WHAT YOU SHOULD DO:
Return each line of the data below exactly, omitting any pictures.

Start of EXTRACTED DATA

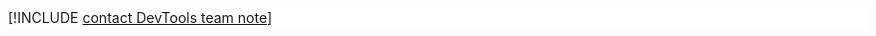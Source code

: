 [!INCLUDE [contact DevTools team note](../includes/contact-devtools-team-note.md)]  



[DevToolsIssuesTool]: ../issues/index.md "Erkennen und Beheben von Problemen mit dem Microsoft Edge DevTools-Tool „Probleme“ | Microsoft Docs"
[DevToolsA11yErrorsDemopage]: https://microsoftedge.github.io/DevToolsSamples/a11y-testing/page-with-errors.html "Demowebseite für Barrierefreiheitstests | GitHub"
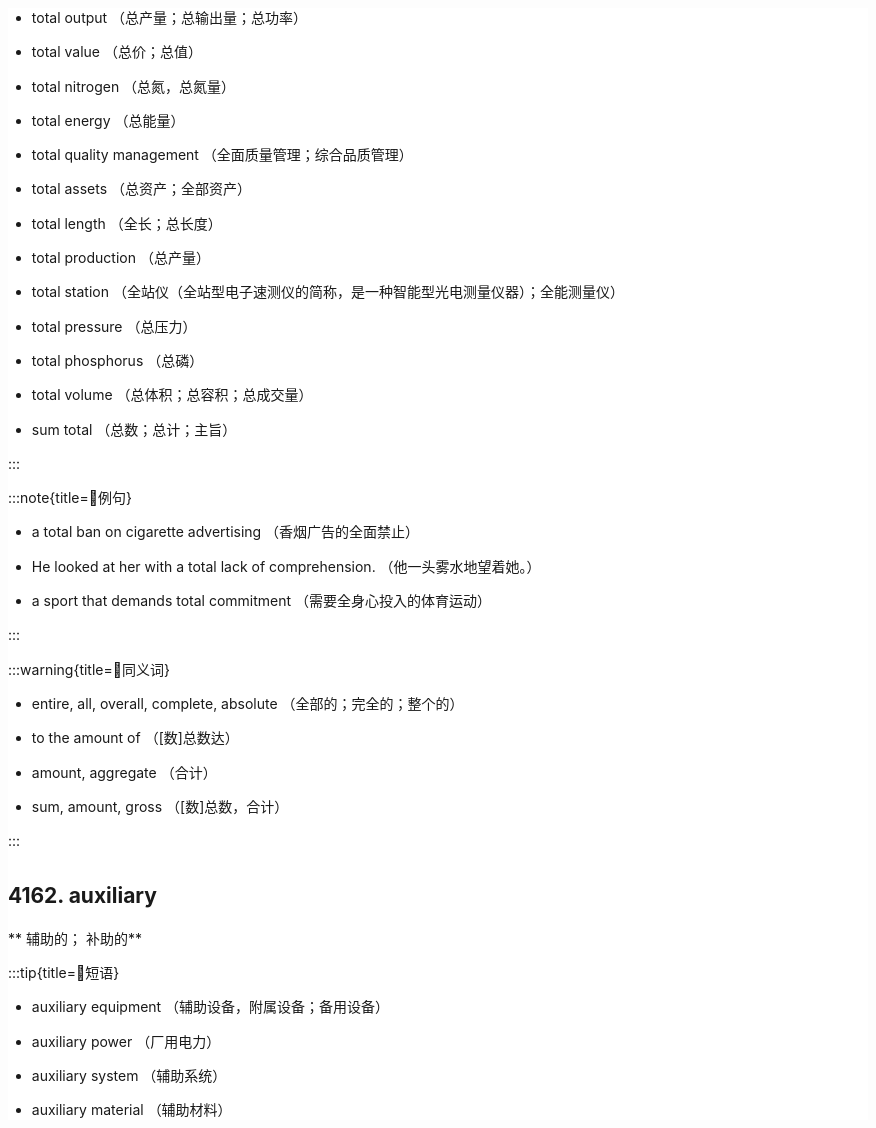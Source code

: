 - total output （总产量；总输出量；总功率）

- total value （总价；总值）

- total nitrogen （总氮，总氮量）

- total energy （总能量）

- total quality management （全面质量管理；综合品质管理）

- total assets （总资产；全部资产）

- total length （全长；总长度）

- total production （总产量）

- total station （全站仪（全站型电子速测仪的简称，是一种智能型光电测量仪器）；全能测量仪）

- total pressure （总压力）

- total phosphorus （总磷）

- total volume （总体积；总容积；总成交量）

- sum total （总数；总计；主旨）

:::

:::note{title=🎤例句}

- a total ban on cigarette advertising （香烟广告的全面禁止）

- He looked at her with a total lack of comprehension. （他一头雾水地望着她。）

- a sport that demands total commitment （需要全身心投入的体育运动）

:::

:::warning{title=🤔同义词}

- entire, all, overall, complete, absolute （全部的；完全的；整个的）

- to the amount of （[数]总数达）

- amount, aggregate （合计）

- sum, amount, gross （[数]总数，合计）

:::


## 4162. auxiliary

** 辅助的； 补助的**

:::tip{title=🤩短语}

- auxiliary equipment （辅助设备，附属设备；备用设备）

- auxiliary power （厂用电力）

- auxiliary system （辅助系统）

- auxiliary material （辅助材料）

End of EXTRACTED DATA

ANSWER TO THIS TASK:
Source code

: [!INCLUDE [contact DevTools team note](../includes/contact-devtools-team-note.md)]  



[DevToolsIssuesTool]: ../issues/index.md "Erkennen und Beheben von Problemen mit dem Microsoft Edge DevTools-Tool „Probleme“ | Microsoft Docs"
[DevToolsA11yErrorsDemopage]: https://microsoftedge.github.io/DevToolsSamples/a11y-testing/page-with-errors.html "Demowebseite für Barrierefreiheitstests | GitHub"
Source code

: - total output （总产量；总输出量；总功率）

- total value （总价；总值）

- total nitrogen （总氮，总氮量）

- total energy （总能量）

- total quality management （全面质量管理；综合品质管理）

- total assets （总资产；全部资产）

- total length （全长；总长度）

- total production （总产量）

- total station （全站仪（全站型电子速测仪的简称，是一种智能型光电测量仪器）；全能测量仪）

- total pressure （总压力）

- total phosphorus （总磷）

- total volume （总体积；总容积；总成交量）

- sum total （总数；总计；主旨）

:::

:::note{title=🎤例句}

- a total ban on cigarette advertising （香烟广告的全面禁止）

- He looked at her with a total lack of comprehension. （他一头雾水地望着她。）

- a sport that demands total commitment （需要全身心投入的体育运动）

:::

:::warning{title=🤔同义词}

- entire, all, overall, complete, absolute （全部的；完全的；整个的）

- to the amount of （[数]总数达）

- amount, aggregate （合计）

- sum, amount, gross （[数]总数，合计）

:::


## 4162. auxiliary

** 辅助的； 补助的**

:::tip{title=🤩短语}

- auxiliary equipment （辅助设备，附属设备；备用设备）

- auxiliary power （厂用电力）

- auxiliary system （辅助系统）

- auxiliary material （辅助材料）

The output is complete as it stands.